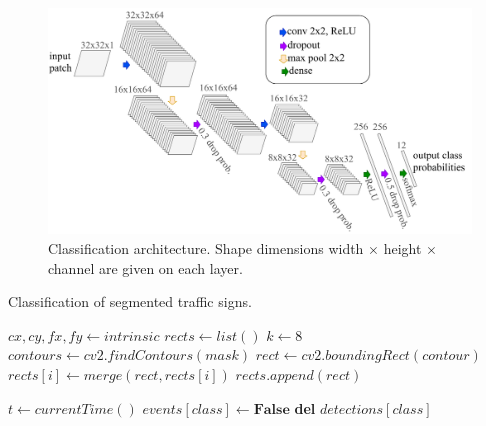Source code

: \begin{figure}[h]
  \centering
  \includegraphics[width=.9\textwidth]{figures/classification-architecture.pdf}
  \caption[Classification architecture]{Classification architecture. Shape
    dimensions width $\times$ height $\times$ channel
    are given on each layer.}
  \label{figure:classification-architecture}
\end{figure}

\begin{algorithm}[h]
  \caption{Classification of segmented traffic signs.}
  \label{algorithm:classification}
  \begin{algorithmic}[1]
    \State $cx, cy, fx, fy \gets intrinsic$
    \State $rects \gets list()$
    \State $k \gets 8$
    \State $contours \gets cv2.findContours(mask)$
      \State $rect \gets cv2.boundingRect(contour)$
        \State $rects[i] \gets merge(rect, rects[i])$
      \EndIf
      \State $rects.append(rect)$
    \EndFor

    \State $t \gets currentTime()$
      \State $events[class] \gets \textbf{False}$
        \State \textbf{del} $detections[class]$
      \EndIf
    \EndFor
  \end{algorithmic}
\end{algorithm}

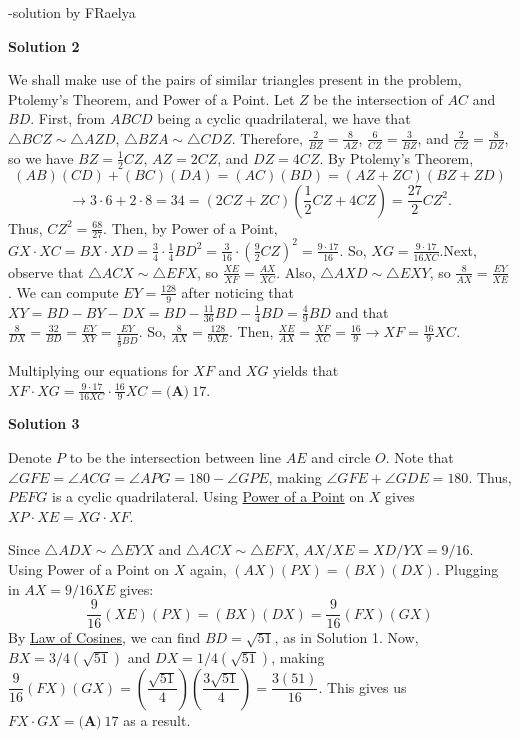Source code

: \begin{enumerate}
 -solution by FRaelya

 



\textbf{Solution 2}

We shall make use of the pairs of similar triangles present in the problem, Ptolemy's Theorem, and Power of a Point. Let $Z$ be the intersection of $AC$ and $BD$. First, from $ABCD$ being a cyclic quadrilateral, we have that $\triangle BCZ \sim \triangle AZD$, $\triangle BZA \sim \triangle CDZ$. Therefore, $\frac{2}{BZ} = \frac{8}{AZ}$, $\frac{6}{CZ} = \frac{3}{BZ}$, and $\frac{2}{CZ} = \frac{8}{DZ}$, so we have $BZ = \frac{1}{2}CZ$, $AZ = 2CZ$, and $DZ = 4CZ$. By Ptolemy's Theorem, 
 \[(AB)(CD) + (BC)(DA) = (AC)(BD) = (AZ + ZC)(BZ + ZD)\] 
 \[\rightarrow 3 \cdot 6 + 2 \cdot 8 = 34 = \left(2CZ + ZC\right)\left(\frac{1}{2}CZ + 4CZ\right) = \frac{27}{2}CZ^2.\] Thus, $CZ^2 = \frac{68}{27}$. Then, by Power of a Point, $GX \cdot XC = BX \cdot XD = \frac{3}{4} \cdot \frac{1}{4}BD^2 = \frac{3}{16} \cdot \left(\frac{9}{2}CZ\right)^2 = \frac{9 \cdot 17}{16}$. So, $XG = \frac{9 \cdot 17}{16XC}$.Next, observe that $\triangle ACX \sim \triangle EFX$, so $\frac{XE}{XF} = \frac{AX}{XC}$. Also, $\triangle{AXD} \sim \triangle{EXY}$, so $\frac{8}{AX} = \frac{EY}{XE}$. We can compute $EY = \frac{128}{9}$ after noticing that $XY = BD - BY - DX = BD - \frac{11}{36}BD - \frac{1}{4}BD = \frac{4}{9}BD$ and that $\frac{8}{DX} = \frac{32}{BD} = \frac{EY}{XY} = \frac{EY}{\frac{4}{9}BD}$. So, $\frac{8}{AX} = \frac{128}{9XE}$. Then, $\frac{XE}{AX} = \frac{XF}{XC} = \frac{16}{9} \rightarrow XF = \frac{16}{9}XC$. 

 Multiplying our equations for $XF$ and $XG$ yields that $XF \cdot XG = \frac{9 \cdot 17}{16XC} \cdot \frac{16}{9}XC = \boxed{\textbf{(A)}\ 17}.$




\textbf{Solution 3}

Denote $P$ to be the intersection between line $AE$ and circle $O$. Note that $\angle GFE = \angle ACG = \angle APG = 180 - \angle GPE$, making $\angle GFE + \angle GDE = 180$. Thus, $PEFG$ is a cyclic quadrilateral. Using \href{https://artofproblemsolving.com/wiki/index.php?title=Power\_of\_a\_Point}{Power of a Point} on $X$ gives $XP \cdot XE = XG \cdot XF$.

 Since $\triangle ADX \sim \triangle EYX$ and $\triangle ACX \sim \triangle EFX$, $AX/XE = XD/YX = 9/16$. Using Power of a Point on $X$ again, $(AX)(PX) = (BX)(DX)$. Plugging in $AX=9/16 XE$ gives:
 \[\dfrac{9}{16}(XE)(PX) = (BX)(DX) = \dfrac{9}{16}(FX)(GX)\]By \href{https://artofproblemsolving.com/wiki/index.php?title=Law\_of\_Cosines}{Law of Cosines}, we can find $BD = \sqrt{51}$, as in Solution 1. Now, $BX = 3/4 (\sqrt{51})$ and $DX = 1/4 (\sqrt{51})$, making $\dfrac{9}{16}(FX)(GX) = \left( \dfrac{\sqrt{51}}{4}\right)\left( \dfrac{3\sqrt{51}}{4}\right) = \dfrac{3(51)}{16}$. This gives us $FX \cdot GX = \boxed{\textbf{(A)}\ 17}$ as a result.


\end{enumerate}
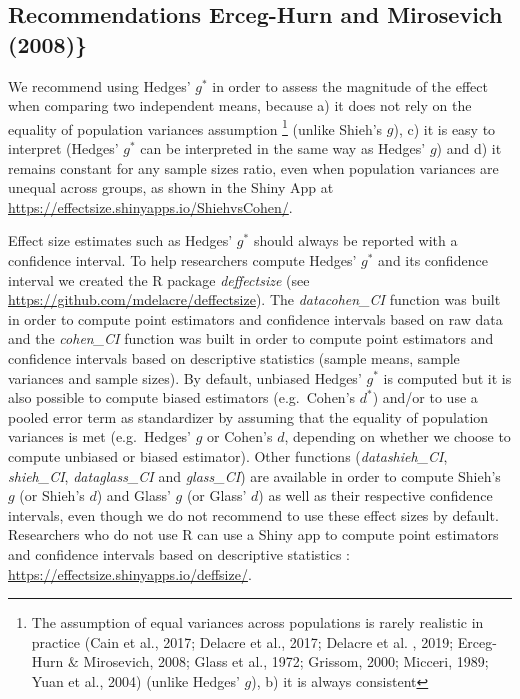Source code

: \documentclass[
  english,
  man,floatsintext]{apa6}
\begin{document}
\hypertarget{recommendations-erceg-hurn_modern_2008}{%
\subsection{\texorpdfstring{Recommendations \color{white} Erceg-Hurn and Mirosevich (2008)\}}{Recommendations  Erceg-Hurn and Mirosevich (2008)\}}}\label{recommendations-erceg-hurn_modern_2008}}

\color{black}We recommend using Hedges' \(g^*\) in order to assess the magnitude of the effect when comparing two independent means, because a) it does not rely on the equality of population variances assumption \footnote{The assumption of equal variances across populations is rarely realistic in practice (Cain et al., 2017; Delacre et al., 2017; Delacre et al. , 2019; Erceg-Hurn $\&$ Mirosevich, 2008; Glass et al., 1972; Grissom, 2000; Micceri, 1989; Yuan et al., 2004) (unlike Hedges' $g$), b) it is always consistent} (unlike Shieh's \(g\)), c) it is easy to interpret (Hedges' \(g^*\) can be interpreted in the same way as Hedges' \(g\)) and d) it remains constant for any sample sizes ratio, even when population variances are unequal across groups, as shown in the Shiny App at \url{https://effectsize.shinyapps.io/ShiehvsCohen/}.

Effect size estimates such as Hedges' \(g^*\) should always be reported with a confidence interval. To help researchers compute Hedges' \(g^*\) and its confidence interval we created the R package \emph{deffectsize} (see \url{https://github.com/mdelacre/deffectsize}). The \emph{datacohen\_CI} function was built in order to compute point estimators and confidence intervals based on raw data and the \emph{cohen\_CI} function was built in order to compute point estimators and confidence intervals based on descriptive statistics (sample means, sample variances and sample sizes). By default, unbiased Hedges' \(g^*\) is computed but it is also possible to compute biased estimators (e.g.~Cohen's \(d^*\)) and/or to use a pooled error term as standardizer by assuming that the equality of population variances is met (e.g.~Hedges' \(g\) or Cohen's \(d\), depending on whether we choose to compute unbiased or biased estimator). Other functions (\emph{datashieh\_CI}, \emph{shieh\_CI}, \emph{dataglass\_CI} and \emph{glass\_CI}) are available in order to compute Shieh's \(g\) (or Shieh's \(d\)) and Glass' \(g\) (or Glass' \(d\)) as well as their respective confidence intervals, even though we do not recommend to use these effect sizes by default. Researchers who do not use R can use a Shiny app to compute point estimators and confidence intervals based on descriptive statistics : \url{https://effectsize.shinyapps.io/deffsize/}.
\end{document}

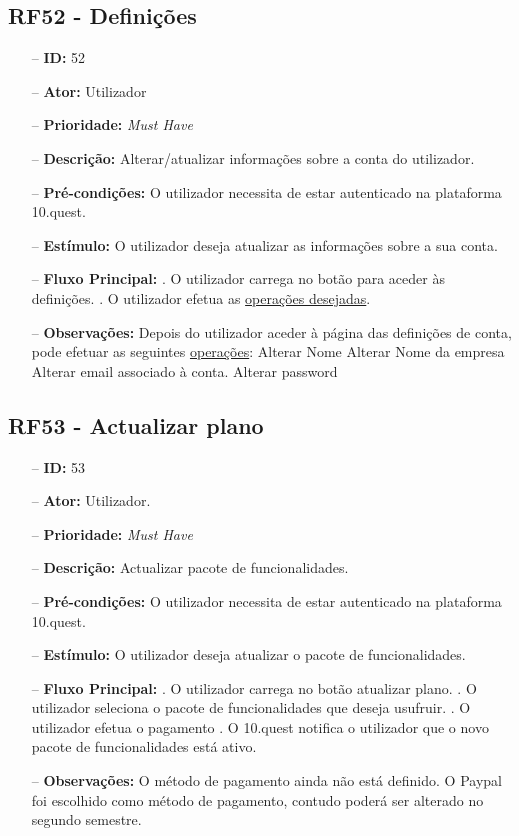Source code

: \subsection{RF52 - Definições}
\begin{itemize}
	\item[--] \textbf{ID:} 52
	\item[--]  \textbf{Ator:} Utilizador
	\item[--]  \textbf{Prioridade:} \textit{Must Have}
	\item[--]  \textbf{Descrição:} Alterar/atualizar informações sobre a conta do utilizador.
	\item[--]  \textbf{Pré-condições:} O utilizador necessita de estar autenticado na plataforma 10.quest.
	\item[--]  \textbf{Estímulo:} O utilizador deseja atualizar as informações sobre a sua conta.
	\item[--]  \textbf{Fluxo Principal:} 
	. O utilizador carrega no botão para aceder às definições.
	. O utilizador efetua as \underline{operações desejadas}.
	\item[--]  \textbf{Observações:} Depois do utilizador aceder à página das definições de conta, pode efetuar as seguintes \underline{operações}:
		\subitem Alterar Nome
		\subitem Alterar Nome da empresa
		\subitem Alterar email associado à conta.
		\subitem Alterar password
\end{itemize}
\newpage


\subsection{RF53 - Actualizar plano}
\begin{itemize}
	\item[--] \textbf{ID:} 53
	\item[--]  \textbf{Ator:} Utilizador.
	\item[--]  \textbf{Prioridade:} \textit{Must Have}
	\item[--]  \textbf{Descrição:} Actualizar pacote de funcionalidades.
	\item[--]  \textbf{Pré-condições:} O utilizador necessita de estar autenticado na plataforma 10.quest.
	\item[--]  \textbf{Estímulo:} O utilizador deseja atualizar o pacote de funcionalidades.
	\item[--]  \textbf{Fluxo Principal:} 
	. O utilizador carrega no botão atualizar plano.
	. O utilizador seleciona o pacote de funcionalidades que deseja usufruir.
	. O utilizador efetua o pagamento
	. O 10.quest notifica o utilizador que o novo pacote de funcionalidades está ativo.
	\item[--]  \textbf{Observações:} O método de pagamento ainda não está definido. O Paypal foi escolhido como método de pagamento, contudo poderá ser alterado no segundo semestre.
\end{itemize}
\newpage

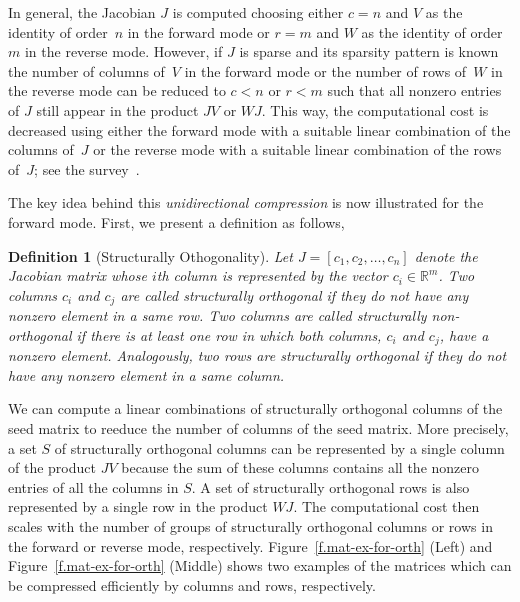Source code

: \documentclass[12pt, oneside]{book}
\newtheorem{definition}{Definition}
\newcommand{\figref}[1]{Figure~\protect\ref{#1}}
\newcommand{\setR}{\ensuremath{\mathbb{R}}}
\newcommand{\col}{\ensuremath{c}}
\newcommand{\row}{\ensuremath{r}}
\begin{document}
In general, the Jacobian $J$ is computed choosing either $c=n$ and $V$ as the identity of
order~$n$ in the forward mode or $r = m$ and $W$ as the identity of order $m$ in the
reverse mode. However, if $J$ is sparse and its sparsity pattern is known the number of
columns of~$V$ in the forward mode or the number of rows of~$W$ in the reverse mode can
be reduced to $\col < n$ or $\row < m$ such that all nonzero entries of $J$ still appear
in the product $JV$ or $WJ$. This way, the computational cost is decreased using either
the forward mode with a suitable linear combination of the columns of~$J$ or the reverse
mode with a suitable linear combination of the rows of~$J$; see the
survey~\cite{Gebremedhin05whatcolor}.

The key idea behind this \emph{unidirectional compression} is now illustrated for the
forward mode. First, we present a definition as follows, 
\begin{definition}[Structurally Othogonality]
\label{d:struct_orth}
Let $J=[c_1, c_2, \dots, c_n]$ denote the Jacobian matrix whose $i$th
column is represented by the vector $c_i \in \setR^m$. Two columns $c_i$ and $c_j$ are
called \emph{structurally orthogonal} if they do not have any nonzero element in a same
row. Two columns are called \emph{structurally non-orthogonal} if there is at least one
row in which both columns, $c_i$ and $c_j$, have a nonzero element.
Analogously, two rows are
\emph{structurally orthogonal} if they do not have any nonzero element in a same column.
\end{definition}
We can compute a linear combinations of structurally orthogonal columns of the seed matrix
to reeduce the number of columns of the seed matrix.
More precisely, a set $S$ of structurally orthogonal columns can be
represented by a single column of the product $JV$ because the sum of these columns
contains all the nonzero entries of all the columns in $S$. 
A set of structurally orthogonal rows is also represented by a single row in the product $WJ$.
The computational cost then scales with the number of groups of structurally orthogonal
columns or rows in the forward or reverse mode, respectively. 
\figref{f.mat-ex-for-orth} (Left) and \figref{f.mat-ex-for-orth} (Middle) shows two examples
of the matrices which can be compressed efficiently by columns and rows, respectively.
\end{document}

···

▶ **Your assignment**: If a line in the material above holds "State", copy it.

▶ **Exercise response**:
    \State $cx, cy, fx, fy \gets intrinsic$
    \State $rects \gets list()$
    \State $k \gets 8$
    \State $contours \gets cv2.findContours(mask)$
      \State $rect \gets cv2.boundingRect(contour)$
        \State $rects[i] \gets merge(rect, rects[i])$
      \State $rects.append(rect)$
    \State $t \gets currentTime()$
      \State $events[class] \gets \textbf{False}$
        \State \textbf{del} $detections[class]$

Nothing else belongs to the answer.